Input for this task below:

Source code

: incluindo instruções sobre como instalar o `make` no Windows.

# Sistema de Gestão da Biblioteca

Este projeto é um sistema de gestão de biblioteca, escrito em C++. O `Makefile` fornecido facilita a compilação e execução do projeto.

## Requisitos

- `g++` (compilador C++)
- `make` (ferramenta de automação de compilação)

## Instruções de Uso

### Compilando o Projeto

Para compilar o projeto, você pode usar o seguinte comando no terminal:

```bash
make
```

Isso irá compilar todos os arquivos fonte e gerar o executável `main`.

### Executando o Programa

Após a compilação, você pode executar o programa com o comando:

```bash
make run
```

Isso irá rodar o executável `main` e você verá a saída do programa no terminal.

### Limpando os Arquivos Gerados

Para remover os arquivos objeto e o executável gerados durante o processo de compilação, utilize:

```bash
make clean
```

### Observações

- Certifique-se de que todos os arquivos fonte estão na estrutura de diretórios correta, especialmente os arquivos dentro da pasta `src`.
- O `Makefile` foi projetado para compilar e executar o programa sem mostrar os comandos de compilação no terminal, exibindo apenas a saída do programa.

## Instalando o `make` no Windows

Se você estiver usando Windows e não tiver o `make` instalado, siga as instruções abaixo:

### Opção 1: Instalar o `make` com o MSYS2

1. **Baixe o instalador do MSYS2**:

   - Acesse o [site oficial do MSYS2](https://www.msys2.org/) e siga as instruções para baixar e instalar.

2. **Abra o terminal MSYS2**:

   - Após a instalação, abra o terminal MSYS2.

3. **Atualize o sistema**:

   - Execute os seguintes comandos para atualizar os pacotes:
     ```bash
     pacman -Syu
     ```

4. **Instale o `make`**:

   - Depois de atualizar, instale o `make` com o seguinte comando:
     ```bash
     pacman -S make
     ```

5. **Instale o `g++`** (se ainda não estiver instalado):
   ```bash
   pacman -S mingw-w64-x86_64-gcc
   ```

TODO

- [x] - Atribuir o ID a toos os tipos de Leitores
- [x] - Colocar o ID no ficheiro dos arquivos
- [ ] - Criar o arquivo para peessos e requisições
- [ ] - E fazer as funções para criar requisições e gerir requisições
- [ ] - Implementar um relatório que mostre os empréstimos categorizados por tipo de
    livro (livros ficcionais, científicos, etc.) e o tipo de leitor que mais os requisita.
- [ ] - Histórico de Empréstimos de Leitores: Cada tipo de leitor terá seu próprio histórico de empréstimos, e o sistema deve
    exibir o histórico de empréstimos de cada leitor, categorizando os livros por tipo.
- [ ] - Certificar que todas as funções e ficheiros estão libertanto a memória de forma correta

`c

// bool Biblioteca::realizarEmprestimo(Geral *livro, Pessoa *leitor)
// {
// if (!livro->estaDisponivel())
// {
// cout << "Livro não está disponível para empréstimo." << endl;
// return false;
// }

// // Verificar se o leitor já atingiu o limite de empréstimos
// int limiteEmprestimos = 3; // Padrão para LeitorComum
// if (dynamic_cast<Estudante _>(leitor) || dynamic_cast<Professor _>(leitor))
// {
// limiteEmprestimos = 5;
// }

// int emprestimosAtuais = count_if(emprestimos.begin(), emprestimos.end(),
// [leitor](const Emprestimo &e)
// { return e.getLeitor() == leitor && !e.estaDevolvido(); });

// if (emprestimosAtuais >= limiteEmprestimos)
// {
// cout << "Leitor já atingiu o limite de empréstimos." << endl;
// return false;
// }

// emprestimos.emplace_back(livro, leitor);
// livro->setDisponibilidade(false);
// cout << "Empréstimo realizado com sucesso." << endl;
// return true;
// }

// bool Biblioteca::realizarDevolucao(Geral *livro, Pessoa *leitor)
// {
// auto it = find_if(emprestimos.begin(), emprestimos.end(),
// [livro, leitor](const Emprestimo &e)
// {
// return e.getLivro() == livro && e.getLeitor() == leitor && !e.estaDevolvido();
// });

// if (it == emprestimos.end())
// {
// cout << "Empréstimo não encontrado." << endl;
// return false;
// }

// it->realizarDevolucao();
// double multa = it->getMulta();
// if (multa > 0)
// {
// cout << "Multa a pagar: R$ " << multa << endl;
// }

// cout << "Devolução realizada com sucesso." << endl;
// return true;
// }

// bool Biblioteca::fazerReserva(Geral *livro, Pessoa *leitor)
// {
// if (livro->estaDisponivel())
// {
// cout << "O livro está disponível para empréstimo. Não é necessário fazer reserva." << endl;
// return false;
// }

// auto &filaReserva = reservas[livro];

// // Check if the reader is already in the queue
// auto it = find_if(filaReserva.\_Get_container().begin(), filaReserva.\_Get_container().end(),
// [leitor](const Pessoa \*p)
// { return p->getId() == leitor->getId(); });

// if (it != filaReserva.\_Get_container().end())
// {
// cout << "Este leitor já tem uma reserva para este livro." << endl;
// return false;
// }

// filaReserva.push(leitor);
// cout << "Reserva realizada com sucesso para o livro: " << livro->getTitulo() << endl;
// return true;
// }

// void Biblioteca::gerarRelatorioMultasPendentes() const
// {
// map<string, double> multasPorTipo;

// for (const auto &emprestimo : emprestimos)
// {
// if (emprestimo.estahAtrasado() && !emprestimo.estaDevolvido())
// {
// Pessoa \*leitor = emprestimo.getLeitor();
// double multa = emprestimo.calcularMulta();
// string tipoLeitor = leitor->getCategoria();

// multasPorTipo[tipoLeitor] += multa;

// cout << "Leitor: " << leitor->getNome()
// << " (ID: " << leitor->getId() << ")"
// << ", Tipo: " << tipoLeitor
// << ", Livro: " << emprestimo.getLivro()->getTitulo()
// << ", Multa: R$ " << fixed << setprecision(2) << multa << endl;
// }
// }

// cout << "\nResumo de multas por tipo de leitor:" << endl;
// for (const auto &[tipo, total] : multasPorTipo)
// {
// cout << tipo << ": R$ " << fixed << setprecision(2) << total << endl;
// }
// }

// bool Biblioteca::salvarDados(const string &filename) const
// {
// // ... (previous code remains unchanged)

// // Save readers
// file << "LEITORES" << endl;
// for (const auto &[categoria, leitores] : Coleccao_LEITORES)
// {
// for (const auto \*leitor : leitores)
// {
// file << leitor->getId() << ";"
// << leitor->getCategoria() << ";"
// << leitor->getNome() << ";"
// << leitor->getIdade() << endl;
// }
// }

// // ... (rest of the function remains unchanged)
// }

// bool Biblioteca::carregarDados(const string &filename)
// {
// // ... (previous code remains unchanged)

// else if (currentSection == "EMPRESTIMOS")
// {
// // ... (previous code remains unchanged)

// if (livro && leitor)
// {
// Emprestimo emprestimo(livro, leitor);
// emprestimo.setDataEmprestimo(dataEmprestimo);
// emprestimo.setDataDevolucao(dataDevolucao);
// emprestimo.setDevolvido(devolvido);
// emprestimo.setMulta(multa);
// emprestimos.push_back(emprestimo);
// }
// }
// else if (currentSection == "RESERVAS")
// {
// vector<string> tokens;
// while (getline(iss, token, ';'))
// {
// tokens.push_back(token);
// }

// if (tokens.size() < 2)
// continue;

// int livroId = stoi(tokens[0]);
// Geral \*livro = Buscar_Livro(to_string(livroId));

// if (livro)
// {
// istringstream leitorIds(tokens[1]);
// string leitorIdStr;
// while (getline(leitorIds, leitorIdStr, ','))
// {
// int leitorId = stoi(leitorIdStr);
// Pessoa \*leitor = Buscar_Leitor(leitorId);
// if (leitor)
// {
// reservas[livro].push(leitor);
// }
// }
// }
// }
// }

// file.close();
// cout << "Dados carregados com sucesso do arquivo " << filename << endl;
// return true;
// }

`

End of Input for this task.

● **Your goal**: For this exercise, copy the lines from the one that contains "filename << endl;" through the last line of the records, exactly and only those.

● **Answer box**:
// cout << "Dados carregados com sucesso do arquivo " << filename << endl;
// return true;
// }

`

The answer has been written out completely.